The pins and brackets may be attached to any combination of two segments, on any point on any segment, and the links can be any shape. Links 116 and 120 do not have to be the same length, but the effective length of the sum of each length must be long enough to be more than the maximum distance between pins 114 and 122 in all positions of the segments to which they are attached.
Another method of adding movement and color through additional segments to the display device is shown in FIG. 9 and FIG. 10. A plunger 130 is attached at one end to segment 70 by means of a stud 132, with plunger 130 pivoting freely around stud 132. The other end of the plunger is contained by and is free to move within the confines of a retainer 134. Retainer 134 is free to pivot around a stud 136 which is attached to a plate 138. Plate 138 is attached to segment 38.
As the segments 38 and 70 rotate, the distance between studs 132 and 136 varies. This variation causes the plunger 130 to move in and out of retainer 134 at a varying angle to stationary segment 26.
The studs can be attached to any combination of two segments, on any point of any segment. The length of plunger 130 shall be long enough to be contained by retainer 134 at the maximum distance between stud 132 and stud 136, in all positions.
Plunger 130 is shown as flat, rectangular in cross-section, with retainer 134 shaped to suit. The shape of plunger 130 in this cross-section can be of any form which will allow the movement desired. Round, square, "I", "T" are a few shapes possible. Retainer 134 can be shaped to suit any of these forms. Also, a variety of shapes, not involved in function, can be attached to plunger 130, by by-passing stud 132 and retainer 134. These shapes can add interest, color, carry messages, etc.
There can be a multiple of any combination of links and plungers operating at the same time, together, if desired with rotating plates and annular rings, provided care is exercised in the design to avoid interference. In FIG. 11 and FIG. 12, showing the use of idlers, fixed gear 30 is attached to plate 32 and does not rotate relative to plate 32. Shaft 40 i s attached to plate 42 by means of a hub 140. Shaft 40 rotates freely within fixed gear 30 and plate 32. A stud 146 is attached to plate 42 by means of a hub 142. An idler gear 144 rotates freely about stud 146 and is prevented from coming off stud 146 by the shape at the end of stud 146. Idler gear 144 meshes with fixed gear 30. Follower gear 58, attached to shaft 54, also meshes with idler gear 144. Shaft 54 rotates freely in plate 42 and fixed gear 46 which is attached to plate 42.
As shaft 40 rotates, plate 42 also rotates.
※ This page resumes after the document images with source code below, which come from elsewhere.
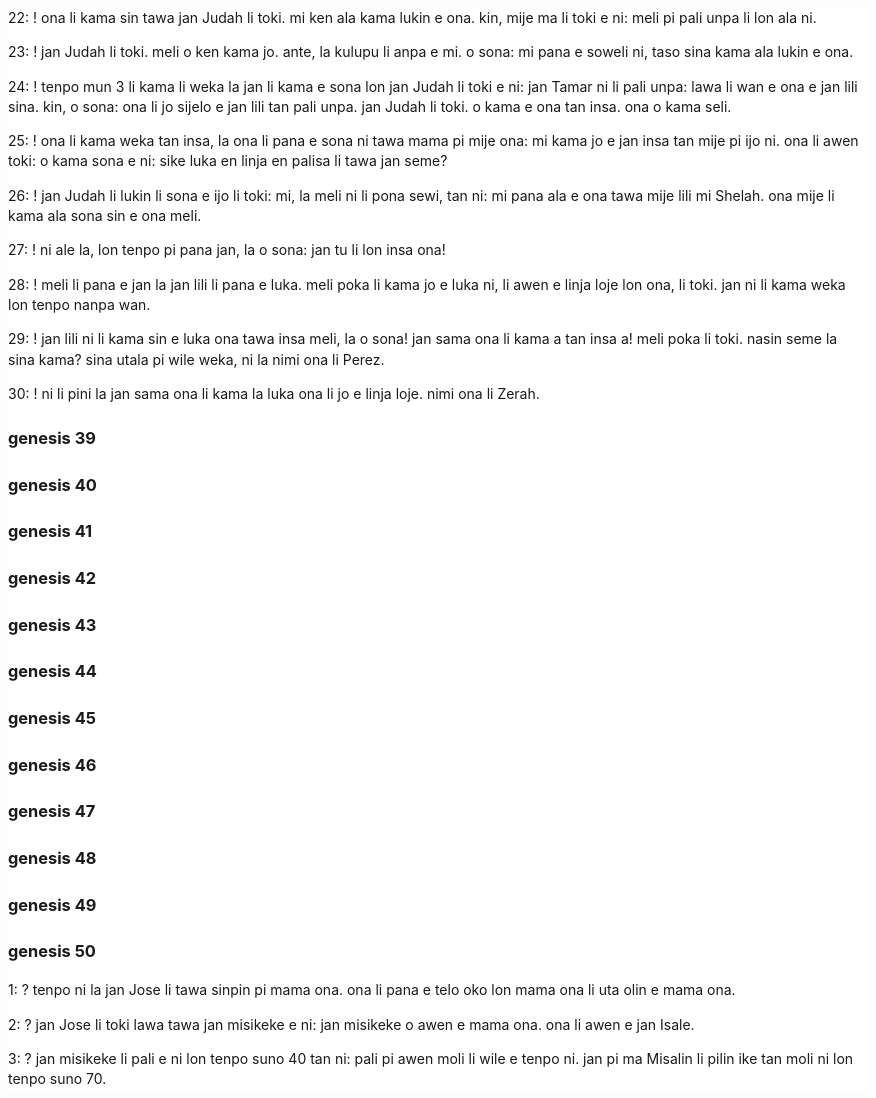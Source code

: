 22: ! ona li kama sin tawa jan Judah li toki. mi ken ala kama lukin e ona. kin, mije ma li toki e ni: meli pi pali unpa li lon ala ni.

23: ! jan Judah li toki. meli o ken kama jo. ante, la kulupu li anpa e mi. o sona: mi pana e soweli ni, taso sina kama ala lukin e ona.

24: ! tenpo mun 3 li kama li weka la jan li kama e sona lon jan Judah li toki e ni: jan Tamar ni li pali unpa: lawa li wan e ona e jan lili sina. kin, o sona: ona li jo sijelo e jan lili tan pali unpa. jan Judah li toki. o kama e ona tan insa. ona o kama seli.

25: ! ona li kama weka tan insa, la ona li pana e sona ni tawa mama pi mije ona: mi kama jo e jan insa tan mije pi ijo ni. ona li awen toki: o kama sona e ni: sike luka en linja en palisa li tawa jan seme?

26: ! jan Judah li lukin li sona e ijo li toki: mi, la meli ni li pona sewi, tan ni: mi pana ala e ona tawa mije lili mi Shelah. ona mije li kama ala sona sin e ona meli.

27: ! ni ale la, lon tenpo pi pana jan, la o sona: jan tu li lon insa ona!

28: ! meli li pana e jan la jan lili li pana e luka. meli poka li kama jo e luka ni, li awen e linja loje lon ona, li toki. jan ni li kama weka lon tenpo nanpa wan.

29: ! jan lili ni li kama sin e luka ona tawa insa meli, la o sona! jan sama ona li kama a tan insa a! meli poka li toki. nasin seme la sina kama? sina utala pi wile weka, ni la nimi ona li Perez.

30: ! ni li pini la jan sama ona li kama la luka ona li jo e linja loje. nimi ona li Zerah.

### genesis 39
### genesis 40
### genesis 41
### genesis 42
### genesis 43
### genesis 44
### genesis 45
### genesis 46
### genesis 47
### genesis 48
### genesis 49
### genesis 50
1: ? tenpo ni la jan Jose li tawa sinpin pi mama ona. ona li pana e telo oko lon mama ona li uta olin e mama ona.

2: ? jan Jose li toki lawa tawa jan misikeke e ni: jan misikeke o awen e mama ona. ona li awen e jan Isale.

3: ? jan misikeke li pali e ni lon tenpo suno 40 tan ni: pali pi awen moli li wile e tenpo ni. jan pi ma Misalin li pilin ike tan moli ni lon tenpo suno 70.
This causes follower gear 58, meshing with fixed gear 30 through idler gear 144, to rotate, also rotating shaft 54.
This change in direction, due to use of idler 144, allows for a wider range of relative speeds, and direction reversal.
FIG. 13 and FIG. 14 show the use of pulleys and a belt instead of an idler. A fixed pulley 150 is attached to plate 32 and does not rotate relative to plate 32. Shaft 40 is attached to plate 42 by means of hub 140. Shaft 40 rotates freely within fixed pulley 150 and plate 32. A follower pulley 152, attached to shaft 54, is driven by fixed pulley 150 through a belt 148. Shaft 54 rotates freely in plate 42 and a fixed pulley 154 which is attached to plate 42.
As shaft 40 rotates, plate 42 also rotates. This causes follower pulley 154, driven by belt 148 from fixed pulley 150 to rotate, also rotating shaft 54.
FIGS. 15 & 16 show a five layer system in the concentric mode. The first layer is stationary and contains a fixed gear 156 only, mounted on the side of a plate 22C nearest the second layer, with bracket 24C, supporting a stationary segment 26C.
The second layer is rotated by a drive shaft 158 concentric with fixed gear 156 on the first layer, and passing through it. Shaft 158 is secured to a plate 32C, with bracket 36C, supporting a rotating segment 38C. The second layer also contains a transfer gear assembly, consisting of a transfer gear 162, fastened to a pin 160, which in turn is fastened to a transfer gear 164. Pin 160 rotates freely in plate 32C. Transfer gear 162 meshes with fixed gear 156 and transfer gear 164 meshes with a fixed gear 166 on the third layer.
Fixed gear 166 is attached to the side of a plate 42C nearest the second layer, and is concentric with shaft 158. Plate 42C supports a bracket 50C, supporting a rotating segment 52C. Plate 42C also contains a transfer gear assembly, consisting of a transfer gear 170, fastened to a pin 168, which in turn is fastened to a transfer gear 172. Pin 168 rotates freely in plate 42C. Transfer gear 170 meshes with fixed gear 166 and transfer gear 172 meshes with a fixed gear 174 on the fourth layer.
Fixed gear 174 is attached to the side of a plate 56C nearest the third layer, and is concentric with shaft 158. Plate 56C supports a bracket 66C, supporting a rotating segment 68C. Plate 56C also contains a transfer gear assembly, consisting of a transfer gear 178, fastened to a pin 176, which in turn is fastened to a transfer gear 180. Pin 176 rotates freely in plate 56C. Transfer gear 178 meshes with fixed gear 174 and transfer gear 180 meshes with a fixed gear 182 on the fifth layer.
Fixed gear 182 is attached to the side of a plate 190 nearest the fourth layer, and is concentric with shaft 158. Plate 190 supports a bracket 188, supporting a rotating segment 70C. Plate 190 is concentric to shaft 158 and contains a retainer 184. Retainer 184 is secured to plate 190 by means of a screw 186 (multiple). Shaft 158 rotates freely within the confines created by plate 190 and retainer 184. Shaft 158 is driven by motor 74 through coupling 76.
The device, in FIG. 17 and FIG. 18, showing the overlapping segment mode, is driven by the same mechanism that drives the eccentric nested device, described referring to FIGS. 1 and 2.
Bracket 36 is replaced by a bracket 192, which is longer, bracket 50 is replaced by a bracket 194, which is longer, bracket 66 is replaced by a bracket 196, which is longer, and projecting shaft 62 is replaced by a projecting shaft 198, which is longer; all are elongated to accommodate the overlapping. Rotating segment 38 is replaced by a rotating segment 200, Rotating segment 52 is replaced by a rotating segment 202, rotating segment 68 is replaced by a rotating segment 204, and rotating segment 70 is replaced by a rotating segment 206.
FIG. 19 shows the display device used as a clock. A stationary segment 26K, which is part of the frame or housing, can carry a message or design, if desired. A rotating segment 38K, can also carry a message 208, or design, and can rotate either clockwise or counter-clockwise as desired. A rotating segment 52K, rotating clockwise, carries a second marker 214. A rotating segment 68K, rotating clockwise, carries a minute marker 212. A rotating segment 70K, rotating clockwise, carries a hour marker 210.